*Exercise requirements:* Across the listing below, count the lines with "configured" in them. Write nothing but the number.

+++

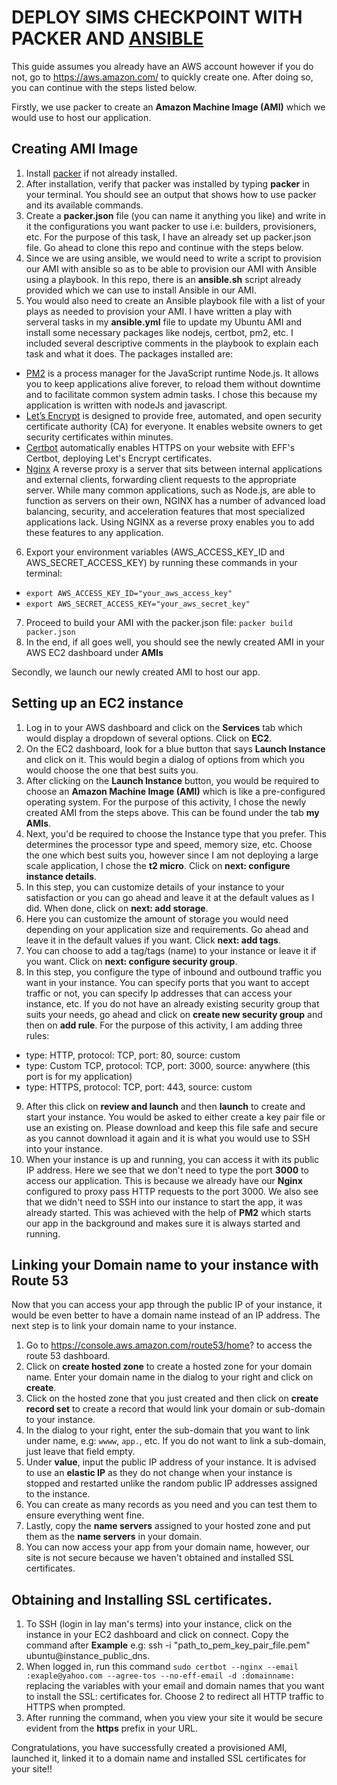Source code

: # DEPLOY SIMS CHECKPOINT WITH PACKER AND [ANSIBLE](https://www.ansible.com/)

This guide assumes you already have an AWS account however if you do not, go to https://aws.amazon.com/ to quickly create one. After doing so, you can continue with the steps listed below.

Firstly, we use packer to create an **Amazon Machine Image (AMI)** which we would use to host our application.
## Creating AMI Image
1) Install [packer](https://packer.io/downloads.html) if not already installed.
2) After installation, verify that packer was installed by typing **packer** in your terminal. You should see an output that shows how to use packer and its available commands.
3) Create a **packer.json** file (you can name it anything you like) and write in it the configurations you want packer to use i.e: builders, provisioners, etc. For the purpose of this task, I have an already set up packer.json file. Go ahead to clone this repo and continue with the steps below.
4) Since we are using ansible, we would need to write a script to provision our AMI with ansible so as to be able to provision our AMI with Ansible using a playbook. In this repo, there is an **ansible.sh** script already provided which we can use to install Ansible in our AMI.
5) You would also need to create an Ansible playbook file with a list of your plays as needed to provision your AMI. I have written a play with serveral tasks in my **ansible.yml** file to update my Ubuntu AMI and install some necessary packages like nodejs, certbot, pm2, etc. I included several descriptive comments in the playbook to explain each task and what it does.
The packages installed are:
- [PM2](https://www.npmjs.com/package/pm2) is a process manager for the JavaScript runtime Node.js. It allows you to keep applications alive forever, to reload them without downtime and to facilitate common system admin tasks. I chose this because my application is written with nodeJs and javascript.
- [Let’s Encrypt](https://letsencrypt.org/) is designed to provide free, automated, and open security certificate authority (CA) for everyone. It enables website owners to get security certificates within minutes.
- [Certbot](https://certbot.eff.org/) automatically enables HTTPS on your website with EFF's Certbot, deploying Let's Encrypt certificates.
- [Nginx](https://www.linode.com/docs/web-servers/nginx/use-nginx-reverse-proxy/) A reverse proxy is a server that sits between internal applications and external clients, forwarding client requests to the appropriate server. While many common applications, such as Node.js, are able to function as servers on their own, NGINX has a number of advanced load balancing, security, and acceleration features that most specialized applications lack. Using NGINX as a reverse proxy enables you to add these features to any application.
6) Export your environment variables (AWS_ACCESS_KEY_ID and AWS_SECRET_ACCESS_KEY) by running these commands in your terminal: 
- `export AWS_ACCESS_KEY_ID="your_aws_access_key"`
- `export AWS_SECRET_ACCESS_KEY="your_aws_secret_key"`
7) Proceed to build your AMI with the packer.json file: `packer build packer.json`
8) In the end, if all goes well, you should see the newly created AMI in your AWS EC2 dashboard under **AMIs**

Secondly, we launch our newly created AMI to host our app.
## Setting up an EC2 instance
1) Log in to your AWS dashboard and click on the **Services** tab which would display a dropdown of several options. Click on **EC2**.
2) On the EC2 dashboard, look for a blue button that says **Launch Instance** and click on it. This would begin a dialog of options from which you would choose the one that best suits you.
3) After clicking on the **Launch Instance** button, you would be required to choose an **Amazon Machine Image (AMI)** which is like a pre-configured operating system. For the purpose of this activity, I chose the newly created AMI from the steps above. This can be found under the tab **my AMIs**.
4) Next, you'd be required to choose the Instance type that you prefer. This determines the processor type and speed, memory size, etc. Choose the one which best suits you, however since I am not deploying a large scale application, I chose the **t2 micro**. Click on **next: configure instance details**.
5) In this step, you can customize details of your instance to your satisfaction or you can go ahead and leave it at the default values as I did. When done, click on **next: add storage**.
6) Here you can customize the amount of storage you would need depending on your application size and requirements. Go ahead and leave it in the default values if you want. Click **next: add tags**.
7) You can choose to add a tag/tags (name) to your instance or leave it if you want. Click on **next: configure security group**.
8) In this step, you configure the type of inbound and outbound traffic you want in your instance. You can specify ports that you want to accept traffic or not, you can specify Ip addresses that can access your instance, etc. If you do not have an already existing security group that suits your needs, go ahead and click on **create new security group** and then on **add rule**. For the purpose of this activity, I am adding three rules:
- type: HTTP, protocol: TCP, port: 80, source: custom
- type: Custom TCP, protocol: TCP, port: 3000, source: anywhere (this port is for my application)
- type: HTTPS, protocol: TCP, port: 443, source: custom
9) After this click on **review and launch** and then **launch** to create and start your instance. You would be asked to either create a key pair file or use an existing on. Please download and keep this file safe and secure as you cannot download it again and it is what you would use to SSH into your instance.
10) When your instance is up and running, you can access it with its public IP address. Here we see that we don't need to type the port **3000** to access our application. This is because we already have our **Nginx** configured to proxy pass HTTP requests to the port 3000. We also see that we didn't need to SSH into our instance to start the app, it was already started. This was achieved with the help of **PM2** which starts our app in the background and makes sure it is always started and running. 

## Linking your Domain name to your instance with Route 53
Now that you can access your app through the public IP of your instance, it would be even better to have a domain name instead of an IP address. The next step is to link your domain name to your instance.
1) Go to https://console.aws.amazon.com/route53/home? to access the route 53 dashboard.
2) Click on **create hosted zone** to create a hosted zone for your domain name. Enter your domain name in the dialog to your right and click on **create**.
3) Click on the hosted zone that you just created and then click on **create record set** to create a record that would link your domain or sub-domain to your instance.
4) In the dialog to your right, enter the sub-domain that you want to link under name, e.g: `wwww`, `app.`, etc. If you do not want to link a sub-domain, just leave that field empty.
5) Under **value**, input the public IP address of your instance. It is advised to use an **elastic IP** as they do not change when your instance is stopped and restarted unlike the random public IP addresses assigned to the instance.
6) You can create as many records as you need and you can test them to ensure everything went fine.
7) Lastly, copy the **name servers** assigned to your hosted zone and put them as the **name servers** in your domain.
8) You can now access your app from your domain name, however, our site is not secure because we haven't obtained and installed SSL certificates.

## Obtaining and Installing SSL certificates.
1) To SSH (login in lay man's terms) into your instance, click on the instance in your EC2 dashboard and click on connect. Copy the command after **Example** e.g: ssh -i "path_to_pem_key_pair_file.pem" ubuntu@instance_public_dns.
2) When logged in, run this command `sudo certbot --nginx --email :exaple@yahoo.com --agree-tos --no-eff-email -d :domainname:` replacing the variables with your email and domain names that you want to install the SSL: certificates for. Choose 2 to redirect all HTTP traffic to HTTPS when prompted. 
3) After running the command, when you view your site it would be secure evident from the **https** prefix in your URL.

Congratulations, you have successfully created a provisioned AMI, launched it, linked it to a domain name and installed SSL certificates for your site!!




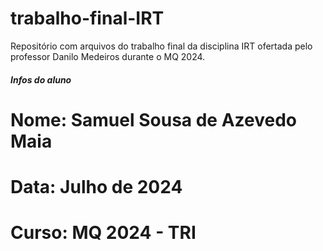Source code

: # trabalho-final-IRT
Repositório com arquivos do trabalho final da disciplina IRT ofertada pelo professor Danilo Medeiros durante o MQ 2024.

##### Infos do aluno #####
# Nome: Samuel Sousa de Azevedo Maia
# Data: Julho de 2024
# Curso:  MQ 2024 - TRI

+++

*Reply to the task:* 2